We have quoted but one sample; we could easily give fifty in the same strain. It is a serious question to deal with a peasantry in whom legendary faith has been, as it were, a part of their baptismal creed, who have been nursed, and cradled, and matured in this atmosphere of religious fiction, lest, when we pluck up the tares, we pluck up the wheat also. But deliberately to load Christianity again with all the lies of which it has gradually disburthened itself, appears to us the worst kind of infidelity both in its origin and in its consequences; infidelity as implying total mistrust in the plain Christianity of the Bible; infidelity as shaking the belief in all religious truth. It may be well to have the tenderest compassion for those who have been taught to worship relics, or to kneel in supplication before the image of the Virgin; but to attempt to force back, especially on an unimaginative people, an antiquated superstition, is assuredly one of the most debasing offices to which high talents, that greatest and most perilous gift of God, can degrade themselves.
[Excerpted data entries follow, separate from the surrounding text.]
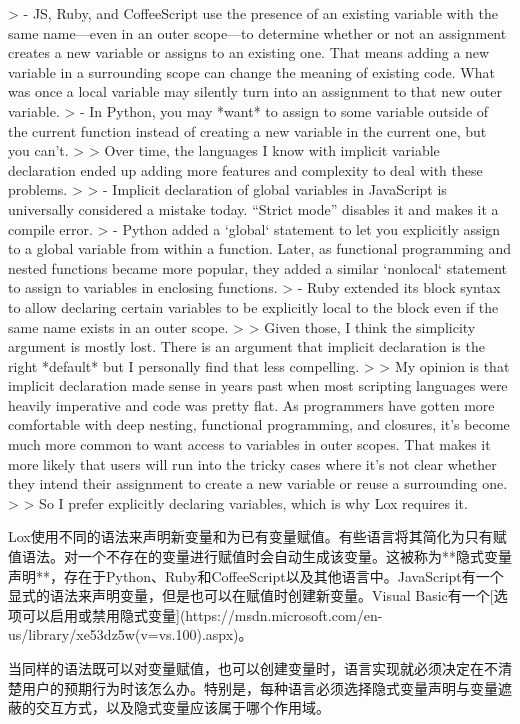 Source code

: \documentclass[cn,11pt,chinese]{elegantbook}
\begin{document}
{> - JS, Ruby, and CoffeeScript use the presence of an existing variable with the same name—even in an outer scope—to determine whether or not an assignment creates a new variable or assigns to an existing one. That means adding a new variable in a surrounding scope can change the meaning of existing code. What was once a local variable may silently turn into an assignment to that new outer variable.
> - In Python, you may *want* to assign to some variable outside of the current function instead of creating a new variable in the current one, but you can’t.
>
> Over time, the languages I know with implicit variable declaration ended up adding more features and complexity to deal with these problems.
>
> - Implicit declaration of global variables in JavaScript is universally considered a mistake today. “Strict mode” disables it and makes it a compile error.
> - Python added a `global` statement to let you explicitly assign to a global variable from within a function. Later, as functional programming and nested functions became more popular, they added a similar `nonlocal` statement to assign to variables in enclosing functions.
> - Ruby extended its block syntax to allow declaring certain variables to be explicitly local to the block even if the same name exists in an outer scope.
>
> Given those, I think the simplicity argument is mostly lost. There is an argument that implicit declaration is the right *default* but I personally find that less compelling.
>
> My opinion is that implicit declaration made sense in years past when most scripting languages were heavily imperative and code was pretty flat. As programmers have gotten more comfortable with deep nesting, functional programming, and closures, it’s become much more common to want access to variables in outer scopes. That makes it more likely that users will run into the tricky cases where it’s not clear whether they intend their assignment to create a new variable or reuse a surrounding one.
>
> So I prefer explicitly declaring variables, which is why Lox requires it.

Lox使用不同的语法来声明新变量和为已有变量赋值。有些语言将其简化为只有赋值语法。对一个不存在的变量进行赋值时会自动生成该变量。这被称为**隐式变量声明**，存在于Python、Ruby和CoffeeScript以及其他语言中。JavaScript有一个显式的语法来声明变量，但是也可以在赋值时创建新变量。Visual Basic有一个[选项可以启用或禁用隐式变量](https://msdn.microsoft.com/en-us/library/xe53dz5w(v=vs.100).aspx)。

当同样的语法既可以对变量赋值，也可以创建变量时，语言实现就必须决定在不清楚用户的预期行为时该怎么办。特别是，每种语言必须选择隐式变量声明与变量遮蔽的交互方式，以及隐式变量应该属于哪个作用域。

}
\end{document}
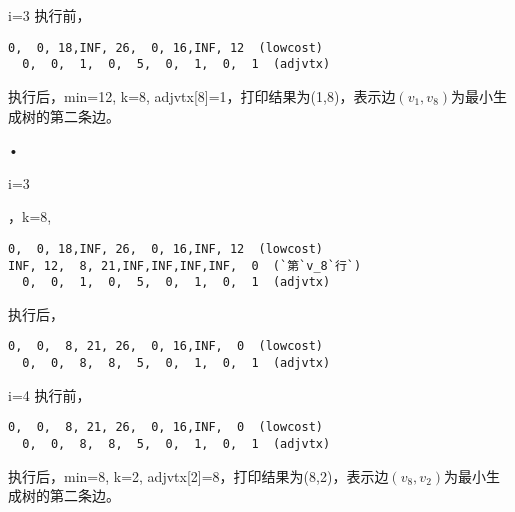 \begin{frame}[fragile]\ft{\subsubsecname}
\tf i=3  
执行前，
\begin{lstlisting}[xleftmargin=2em]
  0,  0, 18,INF, 26,  0, 16,INF, 12  (lowcost)
  0,  0,  1,  0,  5,  0,  1,  0,  1  (adjvtx)
\end{lstlisting} %
执行后，min=12, k=8, adjvtx[8]=1，打印结果为(1,8)，表示边$(v_1,v_8)$为最小生成树的第二条边。
\end{frame}


\begin{frame}\ft{\subsubsecname}
\begin{figure}

\end{figure}•
\end{frame}


\begin{frame}[fragile]\ft{\subsubsecname}
\tf i=3 

，k=8,  
\begin{lstlisting}[xleftmargin=2em]
  0,  0, 18,INF, 26,  0, 16,INF, 12  (lowcost)
INF, 12,  8, 21,INF,INF,INF,INF,  0  (`第`v_8`行`)
  0,  0,  1,  0,  5,  0,  1,  0,  1  (adjvtx)
\end{lstlisting}  
执行后，
\begin{lstlisting}[xleftmargin=2em]
  0,  0,  8, 21, 26,  0, 16,INF,  0  (lowcost)
  0,  0,  8,  8,  5,  0,  1,  0,  1  (adjvtx)
\end{lstlisting}
\end{frame}


\begin{frame}[fragile]\ft{\subsubsecname}
\tf i=4 
执行前，
\begin{lstlisting}[xleftmargin=2em]
  0,  0,  8, 21, 26,  0, 16,INF,  0  (lowcost)
  0,  0,  8,  8,  5,  0,  1,  0,  1  (adjvtx)
\end{lstlisting} %
执行后，min=8, k=2, adjvtx[2]=8，打印结果为(8,2)，表示边$(v_8,v_2)$为最小生成树的第二条边。
\end{frame}


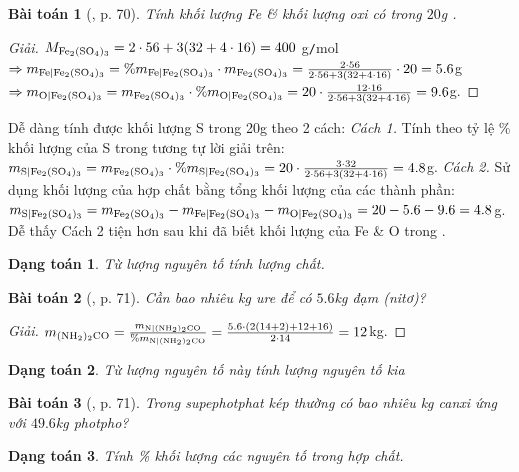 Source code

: \documentclass{article}
\newtheorem{baitoan}{Bài toán}
\newtheorem{dangtoan}{Dạng toán}
\begin{document}
\begin{baitoan}[\cite{Tuan2022}, p. 70]
	Tính khối lượng \emph{Fe} \& khối lượng oxi có trong $20$\emph{g} \emph{}.
\end{baitoan}

\begin{proof}[Giải]
	$M_{\ce{Fe2(SO4)3}} = 2\cdot56 + 3(32 + 4\cdot16) = 400$ g\texttt{/}mol$\Rightarrow m_{\ce{Fe|Fe2(SO4)3}} = \%m_{\ce{Fe|Fe2(SO4)3}}\cdot m_{\ce{Fe2(SO4)3}} = \frac{2\cdot56}{2\cdot56 + 3(32 + 4\cdot16)}\cdot20 = 5.6$g$\Rightarrow m_{\ce{O|Fe2(SO4)3}} = m_{\ce{Fe2(SO4)3}}\cdot\%m_{\ce{O|Fe2(SO4)3}} = 20\cdot\frac{12\cdot16}{2\cdot56 + 3(32 + 4\cdot16)} = 9.6$g.
\end{proof}
Dễ dàng tính được khối lượng S trong 20g  theo 2 cách: \textit{Cách 1.} Tính theo tỷ lệ \% khối lượng của S trong  tương tự lời giải trên: $m_{\ce{S|Fe2(SO4)3}} = m_{\ce{Fe2(SO4)3}}\cdot\%m_{\ce{S|Fe2(SO4)3}} = 20\cdot\frac{3\cdot32}{2\cdot56 + 3(32 + 4\cdot16)} = 4.8$g. \textit{Cách 2.} Sử dụng khối lượng của hợp chất bằng tổng khối lượng của các thành phần: $m_{\ce{S|Fe2(SO4)3}} = m_{\ce{Fe2(SO4)3}} - m_{\ce{Fe|Fe2(SO4)3}} - m_{\ce{O|Fe2(SO4)3}} = 20 - 5.6 - 9.6 = 4.8$g. Dễ thấy Cách 2 tiện hơn sau khi đã biết khối lượng của Fe \& O trong .

\begin{dangtoan}
	Từ lượng nguyên tố tính lượng chất.
\end{dangtoan}

\begin{baitoan}[\cite{Tuan2022}, p. 71]
	Cần bao nhiêu \emph{kg} ure \emph{} để có $5.6$\emph{kg} đạm (nitơ)?
\end{baitoan}

\begin{proof}[Giải]
	$m_{\ce{(NH2)2CO}} = \frac{m_{\ce{N|(NH2)2CO}}}{\%m_{\ce{N|(NH2)2CO}}} = \frac{5.6\cdot(2(14 + 2) + 12 + 16)}{2\cdot14} = 12$kg.
\end{proof}

\begin{dangtoan}
	Từ lượng nguyên tố này tính lượng nguyên tố kia
\end{dangtoan}

\begin{baitoan}[\cite{Tuan2022}, p. 71]
	Trong supephotphat kép thường có bao nhiêu kg canxi ứng với $49.6$\emph{kg} photpho?
\end{baitoan}

\begin{dangtoan}
	Tính \% khối lượng các nguyên tố trong hợp chất.
\end{dangtoan}
\end{document}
If mankind has no alternative between the full, unquestioning, all-embracing, all-worshipping faith of the middle ages, and no faith at all, what must be the result with the reasoning and reflecting part of it? To this question we await an answer; but let this question be answered by those only who have considered it calmly, under no preconceived system, in all its bearings on the temporal and on the eternal interests of mankind.

446

VIII.

PAGAN AND CHRISTIAN SEPULCHRES.

(July, 1865.)

It has been often said that the English traveller usually enters Rome the wrong way. It has never been better said than in an old book, by one who, as many men living may recollect, was held in the highest esteem and affection in the University of Oxford, Professor Edward Burton, whose early death cut him off prematurely from those highest ecclesiastical honours, which might have been commanded by his profound but modest learning, his singularly calm, yet, at the same time, singularly liberal, mind. We quote the passage in respect for his memory, and as expressing our own sentiments with peculiar force and distinctness.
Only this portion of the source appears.